| EXERCISE OBJECTIVE |
Copy out all lines from the entries below in which "centos" occurs.

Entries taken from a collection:
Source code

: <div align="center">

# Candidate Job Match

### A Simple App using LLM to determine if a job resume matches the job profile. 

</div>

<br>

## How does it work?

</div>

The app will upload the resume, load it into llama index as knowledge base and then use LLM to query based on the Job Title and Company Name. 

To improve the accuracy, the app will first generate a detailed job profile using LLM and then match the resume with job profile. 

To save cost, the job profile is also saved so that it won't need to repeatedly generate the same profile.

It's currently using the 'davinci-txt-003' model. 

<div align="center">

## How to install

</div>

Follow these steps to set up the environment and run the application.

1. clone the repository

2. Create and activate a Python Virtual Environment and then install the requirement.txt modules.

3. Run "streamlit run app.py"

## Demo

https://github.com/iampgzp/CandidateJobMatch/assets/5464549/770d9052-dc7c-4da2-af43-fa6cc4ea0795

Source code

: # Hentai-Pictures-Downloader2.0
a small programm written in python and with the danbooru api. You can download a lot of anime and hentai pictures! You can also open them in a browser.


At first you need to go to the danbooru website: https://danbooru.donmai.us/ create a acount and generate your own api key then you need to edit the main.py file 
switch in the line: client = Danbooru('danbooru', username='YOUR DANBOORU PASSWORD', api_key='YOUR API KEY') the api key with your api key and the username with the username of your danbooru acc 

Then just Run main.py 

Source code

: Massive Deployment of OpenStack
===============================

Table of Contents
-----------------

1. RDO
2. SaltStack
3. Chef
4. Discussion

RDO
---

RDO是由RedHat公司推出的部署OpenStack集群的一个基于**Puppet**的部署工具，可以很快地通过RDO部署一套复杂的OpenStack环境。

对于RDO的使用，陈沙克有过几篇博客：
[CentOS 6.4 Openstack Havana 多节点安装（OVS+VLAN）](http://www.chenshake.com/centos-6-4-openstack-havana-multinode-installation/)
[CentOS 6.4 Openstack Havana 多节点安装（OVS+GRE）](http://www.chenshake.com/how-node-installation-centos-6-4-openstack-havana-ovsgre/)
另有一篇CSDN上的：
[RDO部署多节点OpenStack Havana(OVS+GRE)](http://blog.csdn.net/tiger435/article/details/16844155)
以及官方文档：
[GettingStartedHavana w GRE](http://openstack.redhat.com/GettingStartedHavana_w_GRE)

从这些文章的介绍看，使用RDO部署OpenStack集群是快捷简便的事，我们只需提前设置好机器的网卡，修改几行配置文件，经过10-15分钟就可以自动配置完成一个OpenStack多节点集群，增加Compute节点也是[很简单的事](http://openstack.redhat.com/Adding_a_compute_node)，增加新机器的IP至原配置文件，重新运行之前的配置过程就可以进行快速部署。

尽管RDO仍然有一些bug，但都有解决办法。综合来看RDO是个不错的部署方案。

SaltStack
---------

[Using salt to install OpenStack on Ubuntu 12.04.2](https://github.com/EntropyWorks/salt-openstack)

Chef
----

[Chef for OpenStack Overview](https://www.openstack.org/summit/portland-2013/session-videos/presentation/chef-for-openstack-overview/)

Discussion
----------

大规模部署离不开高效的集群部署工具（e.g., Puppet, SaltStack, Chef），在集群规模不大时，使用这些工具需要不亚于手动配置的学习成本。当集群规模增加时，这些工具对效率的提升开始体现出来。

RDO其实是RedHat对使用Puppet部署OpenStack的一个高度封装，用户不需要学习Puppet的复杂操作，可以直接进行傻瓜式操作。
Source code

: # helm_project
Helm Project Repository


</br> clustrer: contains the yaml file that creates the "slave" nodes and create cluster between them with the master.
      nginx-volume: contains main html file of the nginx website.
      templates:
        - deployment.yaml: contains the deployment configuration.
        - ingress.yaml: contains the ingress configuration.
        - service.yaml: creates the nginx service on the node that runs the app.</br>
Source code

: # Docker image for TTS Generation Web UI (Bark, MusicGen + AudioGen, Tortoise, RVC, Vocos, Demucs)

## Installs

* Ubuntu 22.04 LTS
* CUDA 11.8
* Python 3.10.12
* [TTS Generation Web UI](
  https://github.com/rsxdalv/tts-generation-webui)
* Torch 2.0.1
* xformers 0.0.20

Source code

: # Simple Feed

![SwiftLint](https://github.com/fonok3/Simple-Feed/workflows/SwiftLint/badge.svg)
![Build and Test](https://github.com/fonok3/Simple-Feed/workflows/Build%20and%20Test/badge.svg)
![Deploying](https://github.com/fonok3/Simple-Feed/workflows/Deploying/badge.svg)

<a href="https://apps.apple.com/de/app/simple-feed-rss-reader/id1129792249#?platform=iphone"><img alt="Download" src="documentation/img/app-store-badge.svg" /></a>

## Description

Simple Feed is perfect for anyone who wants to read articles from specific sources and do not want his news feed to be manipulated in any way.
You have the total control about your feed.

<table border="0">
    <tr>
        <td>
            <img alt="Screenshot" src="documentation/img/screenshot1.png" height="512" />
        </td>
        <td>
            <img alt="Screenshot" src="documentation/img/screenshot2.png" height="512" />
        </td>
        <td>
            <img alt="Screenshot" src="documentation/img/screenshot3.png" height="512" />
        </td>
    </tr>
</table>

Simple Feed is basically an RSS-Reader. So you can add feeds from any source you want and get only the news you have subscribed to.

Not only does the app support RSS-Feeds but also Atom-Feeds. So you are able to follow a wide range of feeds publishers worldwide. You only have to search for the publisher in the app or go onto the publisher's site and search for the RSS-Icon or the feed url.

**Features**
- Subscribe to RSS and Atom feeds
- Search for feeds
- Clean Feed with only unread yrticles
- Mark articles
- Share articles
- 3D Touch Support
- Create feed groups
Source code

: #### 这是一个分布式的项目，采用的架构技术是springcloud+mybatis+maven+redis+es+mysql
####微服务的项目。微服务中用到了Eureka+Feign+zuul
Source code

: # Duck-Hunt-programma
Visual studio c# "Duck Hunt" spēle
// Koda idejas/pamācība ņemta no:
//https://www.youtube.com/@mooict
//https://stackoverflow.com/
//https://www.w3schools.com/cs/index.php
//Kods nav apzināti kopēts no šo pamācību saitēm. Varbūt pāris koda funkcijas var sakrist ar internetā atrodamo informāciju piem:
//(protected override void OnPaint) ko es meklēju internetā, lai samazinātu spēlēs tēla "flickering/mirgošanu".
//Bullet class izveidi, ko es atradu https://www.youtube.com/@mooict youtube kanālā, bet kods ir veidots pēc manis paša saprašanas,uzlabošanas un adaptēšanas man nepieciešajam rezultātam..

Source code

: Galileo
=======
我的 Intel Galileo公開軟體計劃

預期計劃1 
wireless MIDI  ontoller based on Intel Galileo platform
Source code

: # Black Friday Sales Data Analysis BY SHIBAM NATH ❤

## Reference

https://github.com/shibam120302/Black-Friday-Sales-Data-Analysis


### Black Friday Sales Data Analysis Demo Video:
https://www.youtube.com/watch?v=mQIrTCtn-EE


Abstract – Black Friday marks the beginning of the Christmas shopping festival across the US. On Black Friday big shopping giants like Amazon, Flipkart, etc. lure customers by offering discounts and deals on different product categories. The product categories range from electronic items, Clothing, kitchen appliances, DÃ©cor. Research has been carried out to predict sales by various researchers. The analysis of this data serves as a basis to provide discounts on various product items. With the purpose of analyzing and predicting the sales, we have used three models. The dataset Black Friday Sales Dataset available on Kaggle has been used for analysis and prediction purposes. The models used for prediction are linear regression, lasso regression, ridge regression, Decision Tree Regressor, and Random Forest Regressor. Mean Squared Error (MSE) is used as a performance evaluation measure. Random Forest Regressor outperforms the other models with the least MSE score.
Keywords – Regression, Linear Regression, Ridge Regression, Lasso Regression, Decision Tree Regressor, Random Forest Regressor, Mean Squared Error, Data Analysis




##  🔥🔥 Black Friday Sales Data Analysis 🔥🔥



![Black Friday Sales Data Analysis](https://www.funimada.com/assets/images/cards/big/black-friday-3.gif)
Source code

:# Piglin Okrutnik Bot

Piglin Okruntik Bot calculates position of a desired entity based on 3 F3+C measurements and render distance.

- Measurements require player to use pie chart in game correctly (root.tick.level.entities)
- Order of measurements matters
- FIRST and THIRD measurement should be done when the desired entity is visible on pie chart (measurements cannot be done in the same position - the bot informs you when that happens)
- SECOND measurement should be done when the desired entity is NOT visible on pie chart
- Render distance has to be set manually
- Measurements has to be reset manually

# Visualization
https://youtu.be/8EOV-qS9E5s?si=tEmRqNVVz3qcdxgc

| RESULT OF THIS EXERCISE |
[CentOS 6.4 Openstack Havana 多节点安装（OVS+VLAN）](http://www.chenshake.com/centos-6-4-openstack-havana-multinode-installation/)
[CentOS 6.4 Openstack Havana 多节点安装（OVS+GRE）](http://www.chenshake.com/how-node-installation-centos-6-4-openstack-havana-ovsgre/)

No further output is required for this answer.